ECE2016 Eposter Presentations Clinical case reports - Pituitary/Adrenal (81 abstracts)
Endocrinology Research Centre, Moscow, Russia.
Introduction: Somatotropinomas are typically recognized when GH excessively secretion causes acromegaly. «Silent» somatotroph adenomas (immunohistochemical evidence of GH excess without biochemical or clinical evidence) and «clinically silent» somatotroph adenomas (immunohistochemical and biochemical evidence without clinical evidence) have occasionally been reported. The relative frequency of each presentation is unknown.
The aim is to describe the clinical course of a patient with clinically silent somatotroph adenoma.
Case presentation: In a female patient disease presented at the age of 22 years with oligomenorrhea and hyperprolactinemia PRL 881.37 mU/l (127637) for which she received cabergoline 0.25 mg per week with induction of normoprolactinemia and normalization of menstrual cycle. Within a year MRI revealed endo-suprasellar pituitary adenoma 16×15×13 mm, without chiasm compression. The levels of TSH, cortisol, LH, FSH, prolactin were in normal ranges.

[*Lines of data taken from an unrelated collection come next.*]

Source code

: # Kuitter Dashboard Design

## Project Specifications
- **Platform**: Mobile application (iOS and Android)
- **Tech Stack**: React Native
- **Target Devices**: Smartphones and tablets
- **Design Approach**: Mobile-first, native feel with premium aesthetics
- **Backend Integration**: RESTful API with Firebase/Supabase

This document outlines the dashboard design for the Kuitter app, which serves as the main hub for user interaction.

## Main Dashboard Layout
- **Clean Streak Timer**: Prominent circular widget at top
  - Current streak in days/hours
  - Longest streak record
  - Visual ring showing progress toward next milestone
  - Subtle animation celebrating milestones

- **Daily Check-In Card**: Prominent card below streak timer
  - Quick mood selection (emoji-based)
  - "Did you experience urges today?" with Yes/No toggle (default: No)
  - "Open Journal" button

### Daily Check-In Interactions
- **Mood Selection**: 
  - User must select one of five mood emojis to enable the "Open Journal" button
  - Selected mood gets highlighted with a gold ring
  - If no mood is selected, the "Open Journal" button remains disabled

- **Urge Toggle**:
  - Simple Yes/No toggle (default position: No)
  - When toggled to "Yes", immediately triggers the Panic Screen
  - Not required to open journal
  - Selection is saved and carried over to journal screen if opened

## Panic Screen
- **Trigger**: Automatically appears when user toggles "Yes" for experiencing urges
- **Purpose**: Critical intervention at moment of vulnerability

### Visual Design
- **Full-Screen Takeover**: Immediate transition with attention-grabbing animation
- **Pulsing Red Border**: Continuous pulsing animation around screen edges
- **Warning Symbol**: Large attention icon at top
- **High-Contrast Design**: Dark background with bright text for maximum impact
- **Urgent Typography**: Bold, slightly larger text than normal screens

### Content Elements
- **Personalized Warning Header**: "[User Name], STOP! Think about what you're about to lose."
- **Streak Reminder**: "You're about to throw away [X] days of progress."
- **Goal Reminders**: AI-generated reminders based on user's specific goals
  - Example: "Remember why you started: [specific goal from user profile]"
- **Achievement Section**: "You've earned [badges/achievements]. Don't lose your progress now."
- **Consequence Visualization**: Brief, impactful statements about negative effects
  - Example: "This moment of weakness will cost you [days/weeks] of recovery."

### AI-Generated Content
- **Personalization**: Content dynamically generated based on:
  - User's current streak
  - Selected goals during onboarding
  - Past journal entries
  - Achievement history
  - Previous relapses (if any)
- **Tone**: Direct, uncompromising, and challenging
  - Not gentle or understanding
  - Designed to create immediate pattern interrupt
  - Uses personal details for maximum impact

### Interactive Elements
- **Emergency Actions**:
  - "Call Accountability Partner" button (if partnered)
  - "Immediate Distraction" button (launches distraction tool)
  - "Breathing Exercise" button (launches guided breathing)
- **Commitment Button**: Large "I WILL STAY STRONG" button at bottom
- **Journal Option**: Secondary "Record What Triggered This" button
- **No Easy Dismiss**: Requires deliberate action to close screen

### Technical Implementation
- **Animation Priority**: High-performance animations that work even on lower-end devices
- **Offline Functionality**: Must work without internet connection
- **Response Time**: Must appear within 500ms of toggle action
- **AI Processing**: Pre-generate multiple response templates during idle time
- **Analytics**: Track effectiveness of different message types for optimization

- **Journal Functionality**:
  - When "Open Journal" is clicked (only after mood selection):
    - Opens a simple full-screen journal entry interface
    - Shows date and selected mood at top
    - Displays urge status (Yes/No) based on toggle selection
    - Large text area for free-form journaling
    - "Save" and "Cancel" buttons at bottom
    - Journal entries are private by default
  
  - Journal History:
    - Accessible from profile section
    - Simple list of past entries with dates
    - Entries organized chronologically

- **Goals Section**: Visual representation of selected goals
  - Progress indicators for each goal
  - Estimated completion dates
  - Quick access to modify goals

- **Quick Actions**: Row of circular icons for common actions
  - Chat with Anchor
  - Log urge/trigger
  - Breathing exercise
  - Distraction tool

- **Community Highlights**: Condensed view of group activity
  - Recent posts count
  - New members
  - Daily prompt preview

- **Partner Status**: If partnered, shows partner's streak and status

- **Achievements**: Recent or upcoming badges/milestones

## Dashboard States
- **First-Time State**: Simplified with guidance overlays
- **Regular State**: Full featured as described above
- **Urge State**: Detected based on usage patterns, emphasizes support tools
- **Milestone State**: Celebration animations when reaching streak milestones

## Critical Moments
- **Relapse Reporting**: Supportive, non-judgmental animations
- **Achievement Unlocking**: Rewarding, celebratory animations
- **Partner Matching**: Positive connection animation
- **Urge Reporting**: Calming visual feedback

These changes were regarded as nonfunctioning pituitary adenoma and annual follow-up was recommended. Subsequent MRIs showed an enlargement (21×18×17 mm), mainly due to suprasellar component without chiasm involvement. ACTH, cortisol, PRL, LH, FSH were within reference ranges and a decrease of free T4 8.1 pmol/l (920) and IGF-1 elevation 816.9 ng/ml (128315) were noted. The high fasting GH levels confirmed biochemical acromegaly as at physical examination there were no clinical signs of this disease. Transsphenoidal surgery was performed and immunohistochemical staining showed that tumor cells were strongly reactive to GH and relatively mildly reactive to PRL, with ki-67 2% confirming the presence of clinically «silent» somatotropinoma. After 3, 6, 12 months after the surgery the levels of IGF-1 remain in normal ranges. The brain MRI was repeated after 12 months thereafter with no signs of adenoma.
Conclusion: This case demonstrates the need to perform an extensive hormonal testing for all patients with presumably non-active pituitary adenoma.